§ **What to do**: Set down the entries once more, exactly as they are written.

Data entries:
====
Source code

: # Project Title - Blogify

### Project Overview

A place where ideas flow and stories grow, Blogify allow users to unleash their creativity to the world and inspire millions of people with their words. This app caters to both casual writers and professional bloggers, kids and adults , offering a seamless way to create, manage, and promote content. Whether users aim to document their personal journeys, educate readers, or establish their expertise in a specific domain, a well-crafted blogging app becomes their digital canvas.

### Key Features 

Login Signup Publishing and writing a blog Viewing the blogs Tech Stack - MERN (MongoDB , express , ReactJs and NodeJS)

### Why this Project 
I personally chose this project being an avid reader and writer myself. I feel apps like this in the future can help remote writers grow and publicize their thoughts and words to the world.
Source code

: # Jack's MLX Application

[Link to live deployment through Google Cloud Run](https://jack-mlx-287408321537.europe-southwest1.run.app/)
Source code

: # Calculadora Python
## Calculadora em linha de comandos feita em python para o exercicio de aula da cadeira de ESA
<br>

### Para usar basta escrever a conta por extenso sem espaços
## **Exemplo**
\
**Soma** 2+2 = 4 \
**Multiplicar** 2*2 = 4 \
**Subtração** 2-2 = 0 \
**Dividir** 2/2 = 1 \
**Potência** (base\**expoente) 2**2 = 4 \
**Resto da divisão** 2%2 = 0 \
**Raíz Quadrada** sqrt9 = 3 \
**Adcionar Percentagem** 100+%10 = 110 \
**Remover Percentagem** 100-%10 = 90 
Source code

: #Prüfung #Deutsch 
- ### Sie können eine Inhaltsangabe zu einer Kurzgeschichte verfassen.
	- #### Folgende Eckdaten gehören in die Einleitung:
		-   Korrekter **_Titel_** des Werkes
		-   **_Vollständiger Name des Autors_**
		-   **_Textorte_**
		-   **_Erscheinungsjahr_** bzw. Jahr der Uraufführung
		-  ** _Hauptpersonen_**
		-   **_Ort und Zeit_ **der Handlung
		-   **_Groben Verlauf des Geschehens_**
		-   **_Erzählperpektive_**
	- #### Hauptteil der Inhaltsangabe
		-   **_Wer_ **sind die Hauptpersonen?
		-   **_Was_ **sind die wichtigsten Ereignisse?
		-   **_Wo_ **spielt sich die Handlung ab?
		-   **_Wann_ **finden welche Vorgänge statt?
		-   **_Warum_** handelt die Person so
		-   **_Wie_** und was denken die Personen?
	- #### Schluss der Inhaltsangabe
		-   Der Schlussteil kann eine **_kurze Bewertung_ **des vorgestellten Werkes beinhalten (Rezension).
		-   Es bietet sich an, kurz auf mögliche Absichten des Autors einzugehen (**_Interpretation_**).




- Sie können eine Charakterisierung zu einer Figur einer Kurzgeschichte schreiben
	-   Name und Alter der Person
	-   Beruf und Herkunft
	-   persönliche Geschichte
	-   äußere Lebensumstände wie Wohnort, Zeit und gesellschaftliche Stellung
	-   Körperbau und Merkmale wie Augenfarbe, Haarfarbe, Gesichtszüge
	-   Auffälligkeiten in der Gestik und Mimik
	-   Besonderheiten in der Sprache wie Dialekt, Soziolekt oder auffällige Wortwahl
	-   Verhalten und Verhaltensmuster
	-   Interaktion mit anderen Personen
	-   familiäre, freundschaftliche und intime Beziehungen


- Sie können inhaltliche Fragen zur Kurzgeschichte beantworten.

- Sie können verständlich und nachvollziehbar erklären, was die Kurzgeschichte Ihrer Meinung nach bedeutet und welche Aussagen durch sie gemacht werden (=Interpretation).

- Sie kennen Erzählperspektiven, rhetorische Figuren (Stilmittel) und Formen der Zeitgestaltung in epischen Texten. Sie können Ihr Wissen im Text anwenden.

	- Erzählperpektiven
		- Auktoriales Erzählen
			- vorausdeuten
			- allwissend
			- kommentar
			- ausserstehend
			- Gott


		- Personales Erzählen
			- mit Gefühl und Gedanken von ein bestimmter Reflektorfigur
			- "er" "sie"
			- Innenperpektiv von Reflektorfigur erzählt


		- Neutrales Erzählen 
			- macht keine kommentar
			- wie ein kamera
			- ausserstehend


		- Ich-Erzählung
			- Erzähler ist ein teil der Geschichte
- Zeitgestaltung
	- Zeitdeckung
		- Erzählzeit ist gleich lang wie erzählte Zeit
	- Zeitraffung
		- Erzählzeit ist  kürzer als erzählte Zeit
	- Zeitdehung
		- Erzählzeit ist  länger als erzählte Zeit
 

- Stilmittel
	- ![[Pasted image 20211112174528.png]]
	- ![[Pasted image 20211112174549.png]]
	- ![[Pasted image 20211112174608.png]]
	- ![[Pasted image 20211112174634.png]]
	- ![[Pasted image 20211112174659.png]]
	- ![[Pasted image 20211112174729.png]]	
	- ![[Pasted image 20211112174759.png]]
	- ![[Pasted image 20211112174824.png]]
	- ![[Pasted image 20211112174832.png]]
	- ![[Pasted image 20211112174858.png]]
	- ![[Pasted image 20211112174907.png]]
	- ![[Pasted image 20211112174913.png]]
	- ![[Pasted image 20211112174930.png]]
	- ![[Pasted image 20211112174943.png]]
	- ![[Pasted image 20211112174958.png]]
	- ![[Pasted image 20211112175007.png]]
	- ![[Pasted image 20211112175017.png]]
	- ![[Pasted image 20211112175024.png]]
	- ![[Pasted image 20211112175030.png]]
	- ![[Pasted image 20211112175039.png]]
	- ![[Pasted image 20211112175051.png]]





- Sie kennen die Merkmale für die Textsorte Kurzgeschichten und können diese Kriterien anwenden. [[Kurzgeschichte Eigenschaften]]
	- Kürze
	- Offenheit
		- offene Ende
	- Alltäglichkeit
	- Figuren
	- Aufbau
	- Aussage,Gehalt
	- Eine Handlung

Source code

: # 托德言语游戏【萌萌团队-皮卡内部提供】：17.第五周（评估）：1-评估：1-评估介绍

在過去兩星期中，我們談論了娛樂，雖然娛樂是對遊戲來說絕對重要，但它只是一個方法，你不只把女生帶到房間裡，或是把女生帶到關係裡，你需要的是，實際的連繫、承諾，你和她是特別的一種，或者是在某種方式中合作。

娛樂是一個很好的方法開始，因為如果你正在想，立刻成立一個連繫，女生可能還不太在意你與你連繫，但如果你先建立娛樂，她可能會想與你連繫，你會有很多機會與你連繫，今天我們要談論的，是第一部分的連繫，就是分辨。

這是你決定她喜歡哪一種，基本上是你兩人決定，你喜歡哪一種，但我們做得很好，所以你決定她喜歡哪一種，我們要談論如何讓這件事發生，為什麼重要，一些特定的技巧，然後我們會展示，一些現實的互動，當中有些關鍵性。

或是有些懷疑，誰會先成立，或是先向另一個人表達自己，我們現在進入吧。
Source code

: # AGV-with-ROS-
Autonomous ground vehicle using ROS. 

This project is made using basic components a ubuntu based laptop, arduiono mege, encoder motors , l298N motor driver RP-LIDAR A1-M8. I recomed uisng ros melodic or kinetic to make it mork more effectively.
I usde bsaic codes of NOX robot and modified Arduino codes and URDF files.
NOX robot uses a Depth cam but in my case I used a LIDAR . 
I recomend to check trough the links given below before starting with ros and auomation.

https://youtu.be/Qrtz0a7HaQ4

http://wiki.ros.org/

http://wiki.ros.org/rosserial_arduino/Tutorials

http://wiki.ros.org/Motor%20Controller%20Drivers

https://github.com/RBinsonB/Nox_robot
====
§ **Answer section**:
Source code

: # Project Title - Blogify

### Project Overview

A place where ideas flow and stories grow, Blogify allow users to unleash their creativity to the world and inspire millions of people with their words. This app caters to both casual writers and professional bloggers, kids and adults , offering a seamless way to create, manage, and promote content. Whether users aim to document their personal journeys, educate readers, or establish their expertise in a specific domain, a well-crafted blogging app becomes their digital canvas.

### Key Features 

Login Signup Publishing and writing a blog Viewing the blogs Tech Stack - MERN (MongoDB , express , ReactJs and NodeJS)

### Why this Project 
I personally chose this project being an avid reader and writer myself. I feel apps like this in the future can help remote writers grow and publicize their thoughts and words to the world.
Source code

: # Jack's MLX Application

[Link to live deployment through Google Cloud Run](https://jack-mlx-287408321537.europe-southwest1.run.app/)
Source code

: # Calculadora Python
## Calculadora em linha de comandos feita em python para o exercicio de aula da cadeira de ESA
<br>

### Para usar basta escrever a conta por extenso sem espaços
## **Exemplo**
\
**Soma** 2+2 = 4 \
**Multiplicar** 2*2 = 4 \
**Subtração** 2-2 = 0 \
**Dividir** 2/2 = 1 \
**Potência** (base\**expoente) 2**2 = 4 \
**Resto da divisão** 2%2 = 0 \
**Raíz Quadrada** sqrt9 = 3 \
**Adcionar Percentagem** 100+%10 = 110 \
**Remover Percentagem** 100-%10 = 90 
Source code

: #Prüfung #Deutsch 
- ### Sie können eine Inhaltsangabe zu einer Kurzgeschichte verfassen.
	- #### Folgende Eckdaten gehören in die Einleitung:
		-   Korrekter **_Titel_** des Werkes
		-   **_Vollständiger Name des Autors_**
		-   **_Textorte_**
		-   **_Erscheinungsjahr_** bzw. Jahr der Uraufführung
		-  ** _Hauptpersonen_**
		-   **_Ort und Zeit_ **der Handlung
		-   **_Groben Verlauf des Geschehens_**
		-   **_Erzählperpektive_**
	- #### Hauptteil der Inhaltsangabe
		-   **_Wer_ **sind die Hauptpersonen?
		-   **_Was_ **sind die wichtigsten Ereignisse?
		-   **_Wo_ **spielt sich die Handlung ab?
		-   **_Wann_ **finden welche Vorgänge statt?
		-   **_Warum_** handelt die Person so
		-   **_Wie_** und was denken die Personen?
	- #### Schluss der Inhaltsangabe
		-   Der Schlussteil kann eine **_kurze Bewertung_ **des vorgestellten Werkes beinhalten (Rezension).
		-   Es bietet sich an, kurz auf mögliche Absichten des Autors einzugehen (**_Interpretation_**).




- Sie können eine Charakterisierung zu einer Figur einer Kurzgeschichte schreiben
	-   Name und Alter der Person
	-   Beruf und Herkunft
	-   persönliche Geschichte
	-   äußere Lebensumstände wie Wohnort, Zeit und gesellschaftliche Stellung
	-   Körperbau und Merkmale wie Augenfarbe, Haarfarbe, Gesichtszüge
	-   Auffälligkeiten in der Gestik und Mimik
	-   Besonderheiten in der Sprache wie Dialekt, Soziolekt oder auffällige Wortwahl
	-   Verhalten und Verhaltensmuster
	-   Interaktion mit anderen Personen
	-   familiäre, freundschaftliche und intime Beziehungen


- Sie können inhaltliche Fragen zur Kurzgeschichte beantworten.

- Sie können verständlich und nachvollziehbar erklären, was die Kurzgeschichte Ihrer Meinung nach bedeutet und welche Aussagen durch sie gemacht werden (=Interpretation).

- Sie kennen Erzählperspektiven, rhetorische Figuren (Stilmittel) und Formen der Zeitgestaltung in epischen Texten. Sie können Ihr Wissen im Text anwenden.

	- Erzählperpektiven
		- Auktoriales Erzählen
			- vorausdeuten
			- allwissend
			- kommentar
			- ausserstehend
			- Gott


		- Personales Erzählen
			- mit Gefühl und Gedanken von ein bestimmter Reflektorfigur
			- "er" "sie"
			- Innenperpektiv von Reflektorfigur erzählt


		- Neutrales Erzählen 
			- macht keine kommentar
			- wie ein kamera
			- ausserstehend


		- Ich-Erzählung
			- Erzähler ist ein teil der Geschichte
- Zeitgestaltung
	- Zeitdeckung
		- Erzählzeit ist gleich lang wie erzählte Zeit
	- Zeitraffung
		- Erzählzeit ist  kürzer als erzählte Zeit
	- Zeitdehung
		- Erzählzeit ist  länger als erzählte Zeit
 

- Stilmittel
	- ![[Pasted image 20211112174528.png]]
	- ![[Pasted image 20211112174549.png]]
	- ![[Pasted image 20211112174608.png]]
	- ![[Pasted image 20211112174634.png]]
	- ![[Pasted image 20211112174659.png]]
	- ![[Pasted image 20211112174729.png]]	
	- ![[Pasted image 20211112174759.png]]
	- ![[Pasted image 20211112174824.png]]
	- ![[Pasted image 20211112174832.png]]
	- ![[Pasted image 20211112174858.png]]
	- ![[Pasted image 20211112174907.png]]
	- ![[Pasted image 20211112174913.png]]
	- ![[Pasted image 20211112174930.png]]
	- ![[Pasted image 20211112174943.png]]
	- ![[Pasted image 20211112174958.png]]
	- ![[Pasted image 20211112175007.png]]
	- ![[Pasted image 20211112175017.png]]
	- ![[Pasted image 20211112175024.png]]
	- ![[Pasted image 20211112175030.png]]
	- ![[Pasted image 20211112175039.png]]
	- ![[Pasted image 20211112175051.png]]





- Sie kennen die Merkmale für die Textsorte Kurzgeschichten und können diese Kriterien anwenden. [[Kurzgeschichte Eigenschaften]]
	- Kürze
	- Offenheit
		- offene Ende
	- Alltäglichkeit
	- Figuren
	- Aufbau
	- Aussage,Gehalt
	- Eine Handlung

Source code

: # 托德言语游戏【萌萌团队-皮卡内部提供】：17.第五周（评估）：1-评估：1-评估介绍

在過去兩星期中，我們談論了娛樂，雖然娛樂是對遊戲來說絕對重要，但它只是一個方法，你不只把女生帶到房間裡，或是把女生帶到關係裡，你需要的是，實際的連繫、承諾，你和她是特別的一種，或者是在某種方式中合作。

娛樂是一個很好的方法開始，因為如果你正在想，立刻成立一個連繫，女生可能還不太在意你與你連繫，但如果你先建立娛樂，她可能會想與你連繫，你會有很多機會與你連繫，今天我們要談論的，是第一部分的連繫，就是分辨。

這是你決定她喜歡哪一種，基本上是你兩人決定，你喜歡哪一種，但我們做得很好，所以你決定她喜歡哪一種，我們要談論如何讓這件事發生，為什麼重要，一些特定的技巧，然後我們會展示，一些現實的互動，當中有些關鍵性。

或是有些懷疑，誰會先成立，或是先向另一個人表達自己，我們現在進入吧。
Source code

: # AGV-with-ROS-
Autonomous ground vehicle using ROS. 

This project is made using basic components a ubuntu based laptop, arduiono mege, encoder motors , l298N motor driver RP-LIDAR A1-M8. I recomed uisng ros melodic or kinetic to make it mork more effectively.
I usde bsaic codes of NOX robot and modified Arduino codes and URDF files.
NOX robot uses a Depth cam but in my case I used a LIDAR . 
I recomend to check trough the links given below before starting with ros and auomation.

https://youtu.be/Qrtz0a7HaQ4

http://wiki.ros.org/

http://wiki.ros.org/rosserial_arduino/Tutorials

http://wiki.ros.org/Motor%20Controller%20Drivers

https://github.com/RBinsonB/Nox_robot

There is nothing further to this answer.